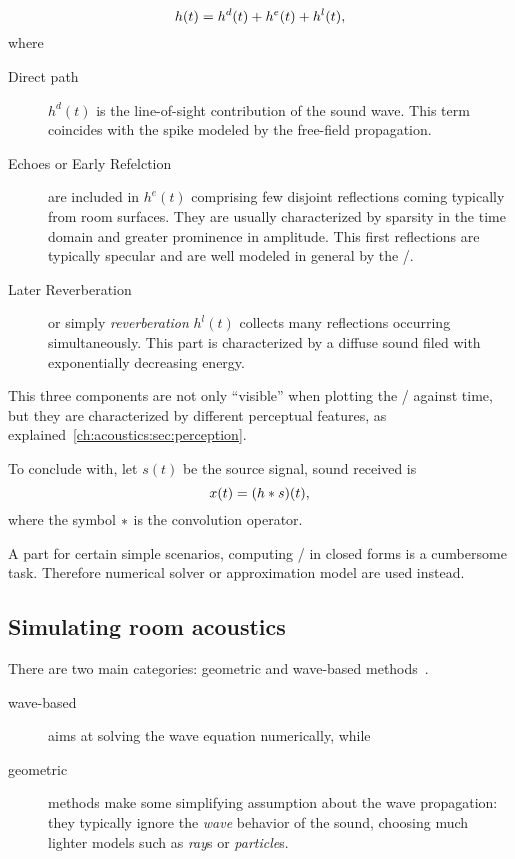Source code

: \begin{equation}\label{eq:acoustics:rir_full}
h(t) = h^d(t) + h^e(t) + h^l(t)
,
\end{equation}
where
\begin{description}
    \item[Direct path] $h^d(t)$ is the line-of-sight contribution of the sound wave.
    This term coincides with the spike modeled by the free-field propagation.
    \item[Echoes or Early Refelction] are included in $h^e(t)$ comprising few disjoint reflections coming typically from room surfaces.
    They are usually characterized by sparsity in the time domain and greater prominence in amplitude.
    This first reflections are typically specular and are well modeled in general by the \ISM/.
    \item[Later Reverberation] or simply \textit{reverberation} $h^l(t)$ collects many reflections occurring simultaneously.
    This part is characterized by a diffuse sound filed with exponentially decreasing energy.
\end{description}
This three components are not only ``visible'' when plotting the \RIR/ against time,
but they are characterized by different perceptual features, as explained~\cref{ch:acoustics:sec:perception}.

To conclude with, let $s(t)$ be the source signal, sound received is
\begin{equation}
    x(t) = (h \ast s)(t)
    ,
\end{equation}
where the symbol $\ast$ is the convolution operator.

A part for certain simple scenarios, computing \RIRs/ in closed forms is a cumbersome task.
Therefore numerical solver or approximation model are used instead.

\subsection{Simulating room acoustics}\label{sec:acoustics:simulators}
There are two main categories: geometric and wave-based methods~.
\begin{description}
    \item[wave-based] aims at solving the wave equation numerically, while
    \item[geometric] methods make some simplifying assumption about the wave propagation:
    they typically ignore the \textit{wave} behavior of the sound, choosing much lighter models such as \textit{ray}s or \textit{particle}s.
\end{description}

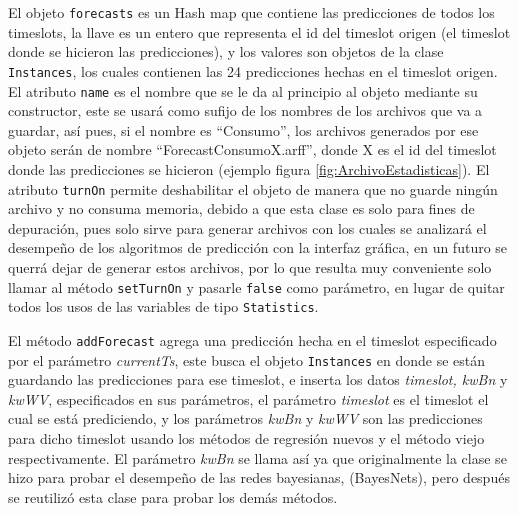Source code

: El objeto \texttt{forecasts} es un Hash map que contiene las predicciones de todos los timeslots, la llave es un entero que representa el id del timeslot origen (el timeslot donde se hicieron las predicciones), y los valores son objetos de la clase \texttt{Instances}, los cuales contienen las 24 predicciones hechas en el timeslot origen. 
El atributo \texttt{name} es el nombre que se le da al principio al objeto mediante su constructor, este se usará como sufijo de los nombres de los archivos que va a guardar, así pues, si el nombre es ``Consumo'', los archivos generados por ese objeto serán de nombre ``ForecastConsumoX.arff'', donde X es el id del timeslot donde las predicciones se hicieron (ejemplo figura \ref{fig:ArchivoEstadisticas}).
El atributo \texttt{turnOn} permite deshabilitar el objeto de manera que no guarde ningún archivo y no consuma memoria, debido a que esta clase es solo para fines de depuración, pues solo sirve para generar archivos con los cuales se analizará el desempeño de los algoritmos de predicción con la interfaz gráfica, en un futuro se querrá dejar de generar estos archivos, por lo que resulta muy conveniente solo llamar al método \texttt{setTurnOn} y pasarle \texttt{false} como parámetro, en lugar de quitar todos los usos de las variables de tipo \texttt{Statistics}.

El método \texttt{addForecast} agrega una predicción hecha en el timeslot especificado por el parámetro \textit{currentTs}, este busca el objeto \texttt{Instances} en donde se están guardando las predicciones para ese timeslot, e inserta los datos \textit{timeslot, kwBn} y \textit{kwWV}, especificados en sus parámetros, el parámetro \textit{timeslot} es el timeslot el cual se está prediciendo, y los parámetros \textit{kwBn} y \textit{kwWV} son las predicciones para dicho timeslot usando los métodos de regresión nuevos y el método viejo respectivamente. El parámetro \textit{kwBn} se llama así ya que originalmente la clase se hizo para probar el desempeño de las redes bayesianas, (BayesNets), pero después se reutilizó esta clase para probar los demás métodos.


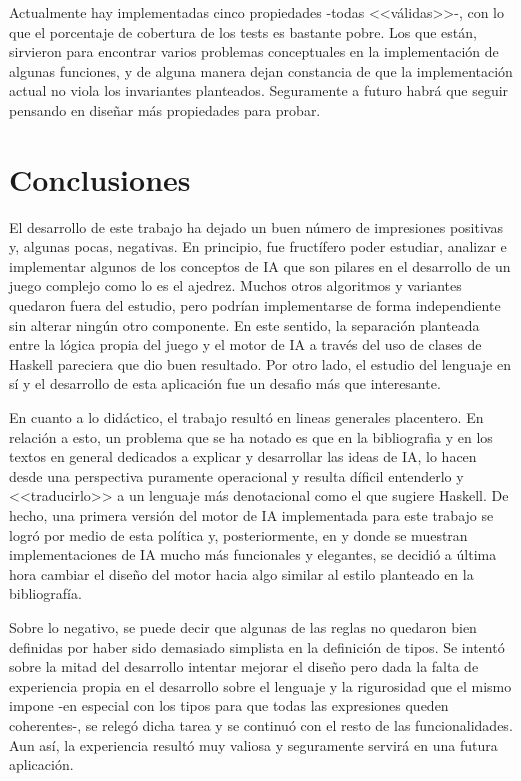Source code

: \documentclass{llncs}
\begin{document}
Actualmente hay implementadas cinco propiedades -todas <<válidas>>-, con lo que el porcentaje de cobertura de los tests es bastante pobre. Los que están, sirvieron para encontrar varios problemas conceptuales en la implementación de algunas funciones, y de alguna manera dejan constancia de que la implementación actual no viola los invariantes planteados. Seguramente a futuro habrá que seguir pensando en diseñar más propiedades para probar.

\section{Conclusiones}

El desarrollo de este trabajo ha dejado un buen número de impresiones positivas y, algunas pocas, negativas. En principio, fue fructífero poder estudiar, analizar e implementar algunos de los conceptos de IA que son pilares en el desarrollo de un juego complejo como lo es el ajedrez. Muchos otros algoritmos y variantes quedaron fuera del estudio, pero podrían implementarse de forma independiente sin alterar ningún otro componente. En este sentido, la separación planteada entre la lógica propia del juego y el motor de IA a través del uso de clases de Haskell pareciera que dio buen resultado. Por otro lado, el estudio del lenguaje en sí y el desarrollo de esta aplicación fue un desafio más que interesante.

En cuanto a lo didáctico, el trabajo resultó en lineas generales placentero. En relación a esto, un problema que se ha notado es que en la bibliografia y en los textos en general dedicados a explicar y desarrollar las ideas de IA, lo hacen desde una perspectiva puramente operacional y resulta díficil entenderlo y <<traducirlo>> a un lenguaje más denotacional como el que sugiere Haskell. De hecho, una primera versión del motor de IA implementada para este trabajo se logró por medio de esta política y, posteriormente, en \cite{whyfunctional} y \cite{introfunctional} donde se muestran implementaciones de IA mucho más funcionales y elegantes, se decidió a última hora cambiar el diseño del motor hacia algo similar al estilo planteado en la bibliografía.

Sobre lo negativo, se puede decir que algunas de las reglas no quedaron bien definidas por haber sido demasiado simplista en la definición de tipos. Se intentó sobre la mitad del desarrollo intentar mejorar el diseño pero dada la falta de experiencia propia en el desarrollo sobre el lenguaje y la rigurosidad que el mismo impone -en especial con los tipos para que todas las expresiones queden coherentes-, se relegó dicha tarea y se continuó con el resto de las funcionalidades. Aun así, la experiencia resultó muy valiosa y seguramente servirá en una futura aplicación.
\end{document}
--*--
Leave out any pictures, please, and quote only the lines from the top of the data through the line that contains "equation numerically, while".

Task solution:
Source code

: \begin{equation}\label{eq:acoustics:rir_full}
h(t) = h^d(t) + h^e(t) + h^l(t)
,
\end{equation}
where
\begin{description}
    \item[Direct path] $h^d(t)$ is the line-of-sight contribution of the sound wave.
    This term coincides with the spike modeled by the free-field propagation.
    \item[Echoes or Early Refelction] are included in $h^e(t)$ comprising few disjoint reflections coming typically from room surfaces.
    They are usually characterized by sparsity in the time domain and greater prominence in amplitude.
    This first reflections are typically specular and are well modeled in general by the \ISM/.
    \item[Later Reverberation] or simply \textit{reverberation} $h^l(t)$ collects many reflections occurring simultaneously.
    This part is characterized by a diffuse sound filed with exponentially decreasing energy.
\end{description}
This three components are not only ``visible'' when plotting the \RIR/ against time,
but they are characterized by different perceptual features, as explained~\cref{ch:acoustics:sec:perception}.

To conclude with, let $s(t)$ be the source signal, sound received is
\begin{equation}
    x(t) = (h \ast s)(t)
    ,
\end{equation}
where the symbol $\ast$ is the convolution operator.

A part for certain simple scenarios, computing \RIRs/ in closed forms is a cumbersome task.
Therefore numerical solver or approximation model are used instead.

\subsection{Simulating room acoustics}\label{sec:acoustics:simulators}
There are two main categories: geometric and wave-based methods~.
\begin{description}
    \item[wave-based] aims at solving the wave equation numerically, while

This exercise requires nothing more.